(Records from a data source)

________________________________________

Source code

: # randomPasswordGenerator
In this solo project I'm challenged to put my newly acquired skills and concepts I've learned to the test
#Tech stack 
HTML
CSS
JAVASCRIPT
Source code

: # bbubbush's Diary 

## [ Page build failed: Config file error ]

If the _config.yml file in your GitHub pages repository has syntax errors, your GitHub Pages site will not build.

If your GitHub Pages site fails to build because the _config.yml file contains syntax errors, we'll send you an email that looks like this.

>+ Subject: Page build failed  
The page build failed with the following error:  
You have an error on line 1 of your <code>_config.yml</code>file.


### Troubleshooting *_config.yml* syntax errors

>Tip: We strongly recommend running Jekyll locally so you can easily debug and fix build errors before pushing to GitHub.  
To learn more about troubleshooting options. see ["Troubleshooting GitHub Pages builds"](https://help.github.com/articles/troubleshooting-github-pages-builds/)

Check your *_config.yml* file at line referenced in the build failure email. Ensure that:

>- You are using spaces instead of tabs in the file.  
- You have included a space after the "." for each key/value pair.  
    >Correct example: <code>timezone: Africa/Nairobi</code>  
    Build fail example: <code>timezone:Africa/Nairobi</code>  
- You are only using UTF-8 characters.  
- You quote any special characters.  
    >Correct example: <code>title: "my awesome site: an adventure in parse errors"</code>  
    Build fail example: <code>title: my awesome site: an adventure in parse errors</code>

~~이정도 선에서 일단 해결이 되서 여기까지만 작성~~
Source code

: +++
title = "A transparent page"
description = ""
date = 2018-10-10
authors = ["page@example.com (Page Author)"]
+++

________________________________________

Set down, exactly as written, each line of the data from its opening line through the one containing "Build fail example: <code>timezone:Africa/Nairobi</code>". Output nothing more.

Source code

: # randomPasswordGenerator
In this solo project I'm challenged to put my newly acquired skills and concepts I've learned to the test
#Tech stack 
HTML
CSS
JAVASCRIPT
Source code

: # bbubbush's Diary 

## [ Page build failed: Config file error ]

If the _config.yml file in your GitHub pages repository has syntax errors, your GitHub Pages site will not build.

If your GitHub Pages site fails to build because the _config.yml file contains syntax errors, we'll send you an email that looks like this.

>+ Subject: Page build failed  
The page build failed with the following error:  
You have an error on line 1 of your <code>_config.yml</code>file.


### Troubleshooting *_config.yml* syntax errors

>Tip: We strongly recommend running Jekyll locally so you can easily debug and fix build errors before pushing to GitHub.  
To learn more about troubleshooting options. see ["Troubleshooting GitHub Pages builds"](https://help.github.com/articles/troubleshooting-github-pages-builds/)

Check your *_config.yml* file at line referenced in the build failure email. Ensure that:

>- You are using spaces instead of tabs in the file.  
- You have included a space after the "." for each key/value pair.  
    >Correct example: <code>timezone: Africa/Nairobi</code>  
    Build fail example: <code>timezone:Africa/Nairobi</code>  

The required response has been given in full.